> [What to produce]: Return only the lines of the listing below that run from the line with "- The operating" through the line with "3. **Kernel Extension**", both ends included, exactly as written.

═══ Data for review ═══

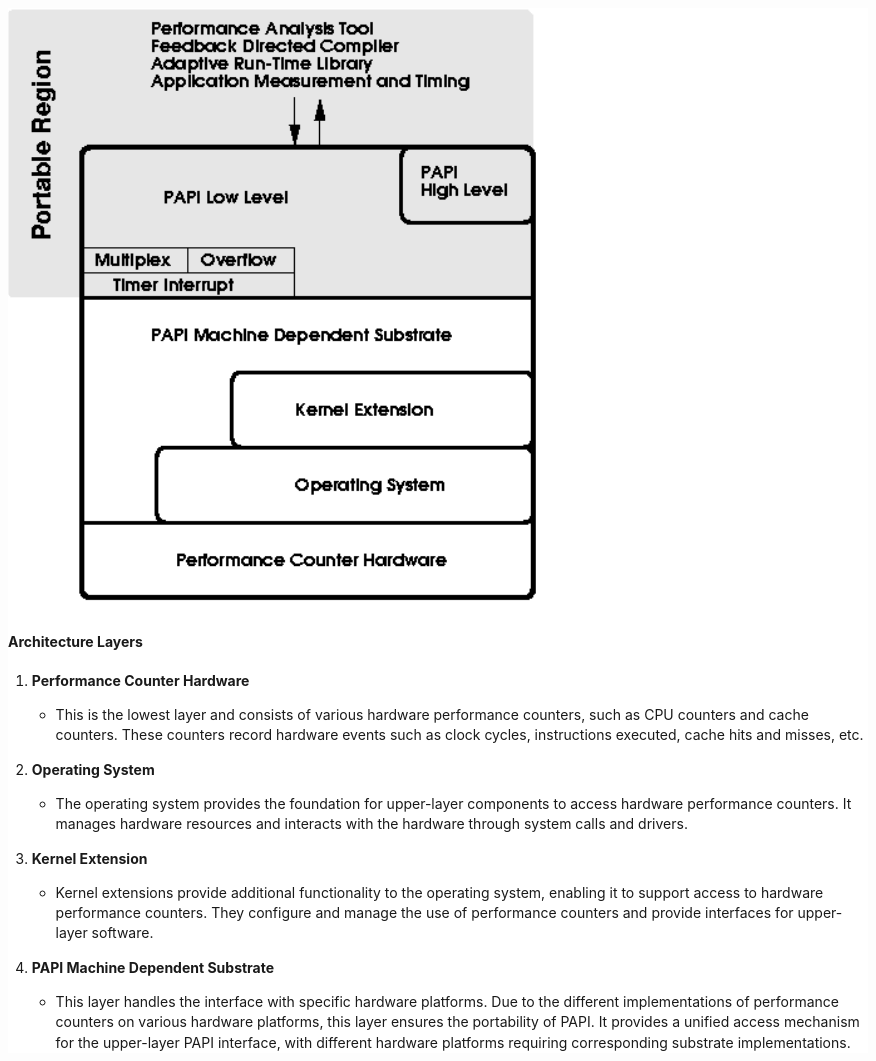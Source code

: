 ![PAPI Architecture](./asset/PAPIarch.png)

#### Architecture Layers

1. **Performance Counter Hardware**
   - This is the lowest layer and consists of various hardware performance counters, such as CPU counters and cache counters. These counters record hardware events such as clock cycles, instructions executed, cache hits and misses, etc.

2. **Operating System**
   - The operating system provides the foundation for upper-layer components to access hardware performance counters. It manages hardware resources and interacts with the hardware through system calls and drivers.

3. **Kernel Extension**
   - Kernel extensions provide additional functionality to the operating system, enabling it to support access to hardware performance counters. They configure and manage the use of performance counters and provide interfaces for upper-layer software.

4. **PAPI Machine Dependent Substrate**
   - This layer handles the interface with specific hardware platforms. Due to the different implementations of performance counters on various hardware platforms, this layer ensures the portability of PAPI. It provides a unified access mechanism for the upper-layer PAPI interface, with different hardware platforms requiring corresponding substrate implementations.
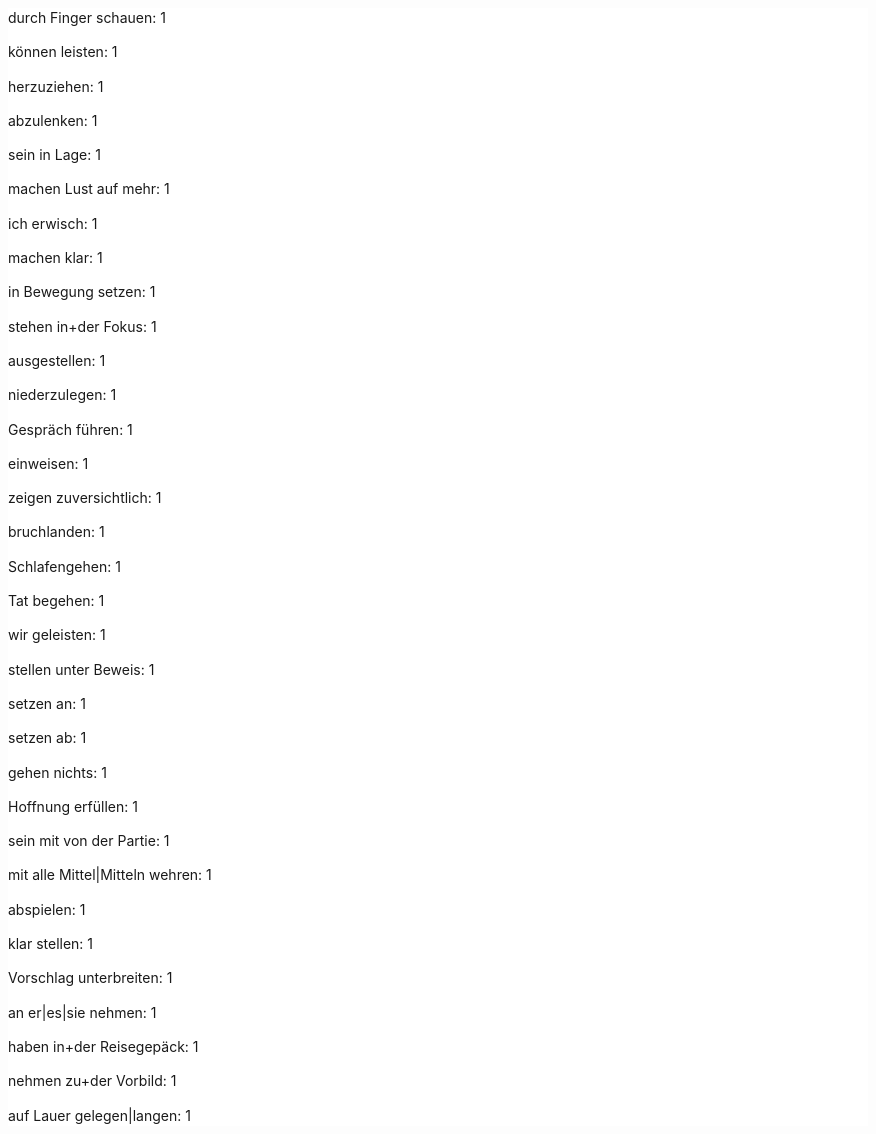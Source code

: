 durch Finger schauen: 1

können leisten: 1

herzuziehen: 1

abzulenken: 1

sein in Lage: 1

machen Lust auf mehr: 1

ich erwisch: 1

machen klar: 1

in Bewegung setzen: 1

stehen in+der Fokus: 1

ausgestellen: 1

niederzulegen: 1

Gespräch führen: 1

einweisen: 1

zeigen zuversichtlich: 1

bruchlanden: 1

Schlafengehen: 1

Tat begehen: 1

wir geleisten: 1

stellen unter Beweis: 1

setzen an: 1

setzen ab: 1

gehen nichts: 1

Hoffnung erfüllen: 1

sein mit von der Partie: 1

mit alle Mittel|Mitteln wehren: 1

abspielen: 1

klar stellen: 1

Vorschlag unterbreiten: 1

an er|es|sie nehmen: 1

haben in+der Reisegepäck: 1

nehmen zu+der Vorbild: 1

auf Lauer gelegen|langen: 1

═══

> [Response area]:
   - The operating system provides the foundation for upper-layer components to access hardware performance counters. It manages hardware resources and interacts with the hardware through system calls and drivers.

3. **Kernel Extension**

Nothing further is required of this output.